The_Moderna_and_Comirnaty_B4_5_vaccines_do_not_contain_nitrogen_and_phosphorus_energy_dispersive_X_ray_spectroscopy_so_they_do_not_contain_mRNA_Nanotechnology_in_covid_vaccines

👉There are many toxic elements in the shots:

https://www.semanticscholar.org/paper/At-Least-55-Undeclared-Chemical-Elements-Found-in-Diblasi-Monteverde/70f72a08308d3b4a829e5ae719de2716c2a731cc

👉They cause globulins to come to clean them up and these globulins are what is probably being called spike protein:

👉 There is no mRNA to Spike dose-response curve. neither pre-clinical nor clinical pharmacology study, which would be a crucial endpoint for drug development, and The CDC was unable to provide any record of the alleged SARS-COV-2 spike protein:

https://www.fluoridefreepeel.ca/wp-content/uploads/2023/02/CDC-spike-protein-PACKAGE-redacted-2023-02-14.pdf

👉And nucleic acids as described are a model that likely does not exist; https://criticalcheck.wordpress.com/2021/12/15/dna-discovery-extraction-and-structure-a-critical-review/

👉As is true of most all elite projects, the virus and mRNA to spike story is smoke and mirrors.

[Joy Lucette Garner]

It's an engineered new "life form." As best I can tell, the "spike" is just a polymer-based, bio-mechanical and micronized parasite, engineered to endlessly reproduce itself (dependent upon parasite DNA for replication) and also engineered to produce and excrete dozens of the most toxic venom peptides (adenosines) on the planet. Hence, the vicious battle to prevent us gaining access to ANYTHING which kills parasites. Parasite meds are clearly the Achilles heel to their death/depopulation agenda.
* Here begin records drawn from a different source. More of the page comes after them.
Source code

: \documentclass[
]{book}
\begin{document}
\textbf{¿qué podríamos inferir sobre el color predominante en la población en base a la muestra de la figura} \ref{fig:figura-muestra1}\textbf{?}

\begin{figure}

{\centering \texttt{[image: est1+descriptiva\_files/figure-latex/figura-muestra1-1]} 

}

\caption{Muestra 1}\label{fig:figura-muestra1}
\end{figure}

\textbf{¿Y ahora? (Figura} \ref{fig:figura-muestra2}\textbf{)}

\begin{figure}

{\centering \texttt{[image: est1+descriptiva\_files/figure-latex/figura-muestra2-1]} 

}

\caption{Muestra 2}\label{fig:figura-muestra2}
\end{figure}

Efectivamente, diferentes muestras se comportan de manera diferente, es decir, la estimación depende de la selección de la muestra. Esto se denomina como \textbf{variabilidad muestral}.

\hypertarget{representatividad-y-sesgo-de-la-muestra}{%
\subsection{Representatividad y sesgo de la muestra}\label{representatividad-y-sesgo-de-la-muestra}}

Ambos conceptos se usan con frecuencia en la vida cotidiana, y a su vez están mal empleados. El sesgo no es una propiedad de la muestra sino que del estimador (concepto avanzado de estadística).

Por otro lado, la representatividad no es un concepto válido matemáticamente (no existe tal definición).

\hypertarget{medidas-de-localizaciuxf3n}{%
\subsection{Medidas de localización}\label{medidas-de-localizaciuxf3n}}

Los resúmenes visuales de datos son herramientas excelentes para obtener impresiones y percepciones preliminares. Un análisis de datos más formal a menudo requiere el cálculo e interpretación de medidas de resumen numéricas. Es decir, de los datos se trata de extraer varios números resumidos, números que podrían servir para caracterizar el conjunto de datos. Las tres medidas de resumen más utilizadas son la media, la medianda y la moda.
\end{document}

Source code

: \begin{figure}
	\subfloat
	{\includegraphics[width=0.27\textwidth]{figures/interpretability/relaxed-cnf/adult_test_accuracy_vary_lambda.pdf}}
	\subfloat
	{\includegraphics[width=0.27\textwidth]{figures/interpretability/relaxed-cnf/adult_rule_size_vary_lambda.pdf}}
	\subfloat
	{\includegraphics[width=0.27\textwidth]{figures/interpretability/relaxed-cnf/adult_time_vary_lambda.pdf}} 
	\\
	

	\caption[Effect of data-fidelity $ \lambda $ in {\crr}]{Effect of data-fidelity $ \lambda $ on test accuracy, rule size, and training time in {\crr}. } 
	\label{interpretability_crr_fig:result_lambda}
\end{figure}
They even threw in some E.coli and HIV DNA in order to see if they could create a fresh new market for Dr. Fauci's deadly AIDS meds, as well as a creating a market for HIV vaccines. You see, once someone has been jabbed (or even just shed upon) they could well test "positive" for HIV, and they'll be told HIV what's destroying their immune systems, (rather than the jabs doing it) and therefore requiring them to take Fauci's deadly "antivirals" while scaring the crap out of the public at the specter of a "new strain of HIV" which has gone "airborne" (and having a very high fatality rate) so the ONLY solution would be for everyone to take the deadly HIV jabs;-)

They're doing EVERYTHING THEY CAN covertly do to kill us, and to get us to voluntarily line up for it (jabs) at our own (taxpayer's) expense. But the wheels are now flying off of their agenda. People ARE waking up to all of this.